There have been many words written in response to the terrible events that happened October 1, 2015 at the Umpqua Community College in Roseburg, Oregon. I found this quote particularly moving, “But here’s the thing: it was my campus. It was yours, too…This shooting could have happened to any of us. And today, it feels like it did”.
It may be the personal connection to the event (the woman I love taught in that very classroom until she retired some years ago) or simply the sheer banality of these kinds of events that used to be so dramatic and unusual. That shocks me. That I am becoming numb to mass shootings in my own community. That mass shootings are starting to not shock me is what is shocking me. I join so many voices that are now unifying in the imperative: this must stop!
But I find myself unsatisfied by what Samuel Snoek-Brown refers to as “only solutions I know of”—the only solutions being discussed nationally—which revolve around guns (either trying to prevent men like the killer at UCC from getting them or advocating that the victims should have been armed themselves). Taking away the killer’s guns would have prevented him from wielding a tool that is so effective at killing people. But would this really deal with the cause of the killings at UCC? Taking his guns away does not take away the rage the killer felt that drove him to wield those guns—nor does it face the pain that gave rise to that rage.
Many of us are taught to respond to pain as if it is the problem itself, and we frequently respond to that pain by repressing it either with pills or by pushing through it. But a wiser perspective toward our bodies sees pain as a message. That’s why our bodies send us pain messages—to let us know something is wrong. We respond to the horror at UCC with compassion for the pain felt by those killed or injured and for those who are grieving for them. But most ancient societies understood community to encompass all its members—even those we don’t like and would rather didn’t exist. Like the young man who—for whatever reason—felt his pain and rage boil up and out in such a devastating, horrific way. What if, rather than reject and cut ourselves off from such overwhelming pain, we began to question why our culture is creating so many such angry people? Why are so many of us so enraged?

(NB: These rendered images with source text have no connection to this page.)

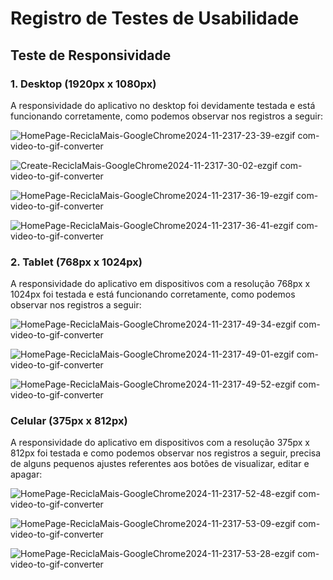 # Registro de Testes de Usabilidade

## Teste de Responsividade

### 1. Desktop (1920px x 1080px)
A responsividade do aplicativo no desktop foi devidamente testada e está funcionando corretamente, como podemos observar nos registros a seguir:

![HomePage-ReciclaMais-GoogleChrome2024-11-2317-23-39-ezgif com-video-to-gif-converter](https://github.com/user-attachments/assets/53ebbaf4-31fb-4406-8998-7b08c4e3c0b8)

![Create-ReciclaMais-GoogleChrome2024-11-2317-30-02-ezgif com-video-to-gif-converter](https://github.com/user-attachments/assets/b3c2c9a7-8ff7-4e2a-b461-3c0a2327f8f5)

![HomePage-ReciclaMais-GoogleChrome2024-11-2317-36-19-ezgif com-video-to-gif-converter](https://github.com/user-attachments/assets/79a12a98-b905-40cb-9060-a193f69001d2)

![HomePage-ReciclaMais-GoogleChrome2024-11-2317-36-41-ezgif com-video-to-gif-converter](https://github.com/user-attachments/assets/fef836bb-83dc-47af-9c48-a8887baf57fb)



### 2. Tablet (768px x 1024px)
A responsividade do aplicativo em dispositivos com a resolução 768px x 1024px foi testada e está funcionando corretamente, como podemos observar nos registros a seguir:

![HomePage-ReciclaMais-GoogleChrome2024-11-2317-49-34-ezgif com-video-to-gif-converter](https://github.com/user-attachments/assets/12c6d6eb-f116-4761-b518-5a3c3ee8d6ff)

![HomePage-ReciclaMais-GoogleChrome2024-11-2317-49-01-ezgif com-video-to-gif-converter](https://github.com/user-attachments/assets/f3a9aa16-ade3-4225-8dc3-b9fc7105ef3f)

![HomePage-ReciclaMais-GoogleChrome2024-11-2317-49-52-ezgif com-video-to-gif-converter](https://github.com/user-attachments/assets/9613a03d-6423-4b65-b148-56decc725143)



### Celular (375px x 812px)
A responsividade do aplicativo em dispositivos com a resolução 375px x 812px foi testada e como podemos observar nos registros a seguir, precisa de alguns pequenos ajustes referentes aos botões de visualizar, editar e apagar:

![HomePage-ReciclaMais-GoogleChrome2024-11-2317-52-48-ezgif com-video-to-gif-converter](https://github.com/user-attachments/assets/d57c7566-254a-41b7-bff7-11e4e3ee432c)

![HomePage-ReciclaMais-GoogleChrome2024-11-2317-53-09-ezgif com-video-to-gif-converter](https://github.com/user-attachments/assets/58d80c1f-4568-480d-b33d-79442d87b8f8)

![HomePage-ReciclaMais-GoogleChrome2024-11-2317-53-28-ezgif com-video-to-gif-converter](https://github.com/user-attachments/assets/ffaccfd6-f7f7-4ab9-a4e9-1510f2088a36)



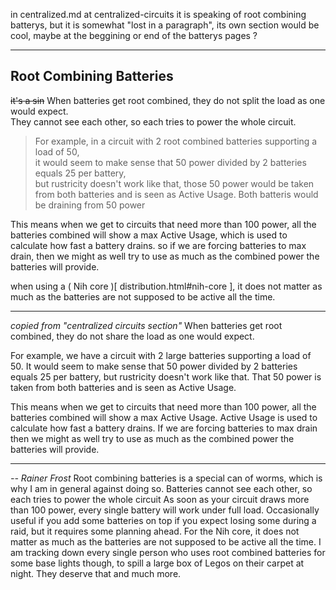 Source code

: 
in centralized.md at centralized-circuits it is speaking of root combining batterys,
but it is somewhat "lost in a paragraph", its own section would be cool,
maybe at the beggining or end of the batterys pages ? 

---

## Root Combining Batteries

~~it's a sin~~
When batteries get root combined, they do not split the load as one would expect.  
They cannot see each other, so each tries to power the whole circuit.  

> For example, in a circuit with 2 root combined batteries supporting a load of 50,  
  it would seem to make sense that 50 power divided by 2 batteries equals 25 per battery,  
  but rustricity doesn't work like that, those 50 power would be taken from both batteries
  and is seen as Active Usage. Both batteris would be draining from 50 power  

This means when we get to circuits that need more than 100 power,
all the batteries combined will show a max Active Usage,
which is used to calculate how fast a battery drains.
so if we are forcing batteries to max drain,
then we might as well try to use as much as the combined power the batteries will provide.

when using a ( Nih core )[ distribution.html#nih-core ],
it does not matter as much as the batteries are not supposed to be active all the time.

---

*copied from "centralized circuits section"*
When batteries get root combined, they do not share the load as one would expect. 

For example, we have a circuit with 2 large batteries supporting a load of 50. It would seem to make sense that 50 power divided by 2 batteries equals 25 per battery, but rustricity doesn't work like that. That 50 power is taken from both batteries and is seen as Active Usage. 

This means when we get to circuits that need more than 100 power, all the batteries combined will show a max Active Usage. Active Usage is used to calculate how fast a battery drains. If we are forcing batteries to max drain then we might as well try to use as much as the combined power the batteries will provide.

---

*-- Rainer Frost*
Root combining batteries is a special can of worms, which is why I am in general against doing so. 
Batteries cannot see each other, so each tries to power the whole circuit
As soon as your circuit draws more than 100 power, every single battery will work under full load.
Occasionally useful if you add some batteries on top if you expect losing some during a raid,
but it requires some planning ahead.
For the Nih core, it does not matter as much as the batteries are not supposed to be active all the time.
I am tracking down every single person who uses root combined batteries for some base lights though,
to spill a large box of Legos on their carpet at night. They deserve that and much more.

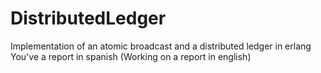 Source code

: # DistributedLedger
Implementation of an atomic broadcast and a distributed ledger in erlang
You've a report in spanish
(Working on a report in english)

Guns are not the cause of that rage. Most of us don’t even see a gun in our entire lives. I find it unlikely that guns were what enraged the man who killed so many at UCC that day. But I do find some of our ubiquitous cultural practices as sources of the rage nearly all of us feel to some degree. Alice Miller carefully researched and described the roots of the nearly universal anguish found in Eurocentric cultures—the authoritarian child-rearing practices we were all raised with. We are taught to over ride our hearts—and our evolutionarily derived instincts—to force babies to accept social isolation, to sleep alone (which most adults don’t do), and to sooth our emotional needs by being as convenient to us as we can make them. This is followed by parenting that presumes children to be anti-social and to feel pressured to “make” them behave by means we would recognize as humiliating and insufferable were we to treat adults that way. She traces the roots of hatred and what Freud inappropriately assumed was an “instinct” urging us to seek death. Such an instinct is nonsensical in an evolutionary context. What Freud accurately described is not an instinct inborn in humans—it is a natural response to intolerable bullying.

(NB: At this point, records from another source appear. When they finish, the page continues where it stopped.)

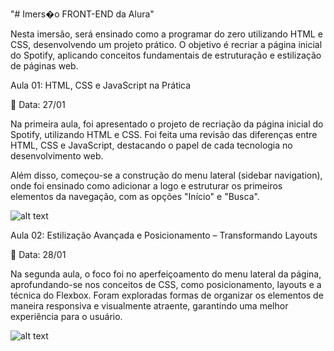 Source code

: "# Imers�o FRONT-END da Alura"  

Nesta imersão, será ensinado como a programar do zero utilizando HTML e CSS, desenvolvendo um projeto prático. O objetivo é recriar a página inicial do Spotify, aplicando conceitos fundamentais de estruturação e estilização de páginas web.

Aula 01: HTML, CSS e JavaScript na Prática

📅 Data: 27/01

Na primeira aula, foi apresentado o projeto de recriação da página inicial do Spotify, utilizando HTML e CSS. Foi feita uma revisão das diferenças entre HTML, CSS e JavaScript, destacando o papel de cada tecnologia no desenvolvimento web.

Além disso, começou-se a construção do menu lateral (sidebar navigation), onde foi ensinado como adicionar a logo e estruturar os primeiros elementos da navegação, com as opções "Início" e "Busca".

![alt text](foto-1.png)

Aula 02: Estilização Avançada e Posicionamento – Transformando Layouts

📅 Data: 28/01

Na segunda aula, o foco foi no aperfeiçoamento do menu lateral da página, aprofundando-se nos conceitos de CSS, como posicionamento, layouts e a técnica do Flexbox. Foram exploradas formas de organizar os elementos de maneira responsiva e visualmente atraente, garantindo uma melhor experiência para o usuário.

![alt text](foto-2.png) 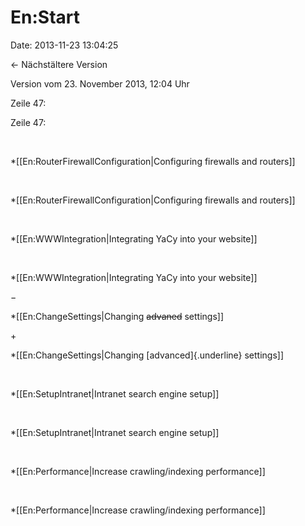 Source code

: En:Start
========

Date: 2013-11-23 13:04:25

← Nächstältere Version

Version vom 23. November 2013, 12:04 Uhr

Zeile 47:

Zeile 47:

 

<div>

\*\[\[En:RouterFirewallConfiguration\|Configuring firewalls and
routers\]\]

</div>

 

<div>

\*\[\[En:RouterFirewallConfiguration\|Configuring firewalls and
routers\]\]

</div>

 

<div>

\*\[\[En:WWWIntegration\|Integrating YaCy into your website\]\]

</div>

 

<div>

\*\[\[En:WWWIntegration\|Integrating YaCy into your website\]\]

</div>

−

<div>

\*\[\[En:ChangeSettings\|Changing ~~advaned~~ settings\]\]

</div>

\+

<div>

\*\[\[En:ChangeSettings\|Changing [advanced]{.underline} settings\]\]

</div>

 

<div>

\*\[\[En:SetupIntranet\|Intranet search engine setup\]\]

</div>

 

<div>

\*\[\[En:SetupIntranet\|Intranet search engine setup\]\]

</div>

 

<div>

\*\[\[En:Performance\|Increase crawling/indexing performance\]\]

</div>

 

<div>

\*\[\[En:Performance\|Increase crawling/indexing performance\]\]

</div>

Our culture is based on bullying. Why do we call managers at work “boss” except that they are expected to “boss people around”? Tragically, our children bear the brunt of our bullying, and we were all first and foremost, bullied at home. That’s why the anti-bullying campaigns at schools are doomed to fail unless and until we are willing to look ourselves in the face and experience the pain we all had to shunt aside when we were most small and vulnerable. That pain can feel overwhelming and intolerable. That is why we condemn and ostracize the man who lashed out at UCC and tragically ended too many lives (one is too many), because that is the only way we had to deal with our urge to lash out when we were small and helpless and were treated with cruelty rather than the kindness our parents naturally wanted to shower us with. I am not blaming our parents—I’m blaming our entire culture that blamed and shamed them unless they went against their instincts to love and care, insisting they not “spoil” us and that we be raised with “scientific” (or “godly”) indifference and cruelty instead.
Some will react to what I’m writing with “why do you care about whatever real or imagined pain that evil man was feeling.” My only answer is, because it’s killing us. To stop the killing, we must stop its source.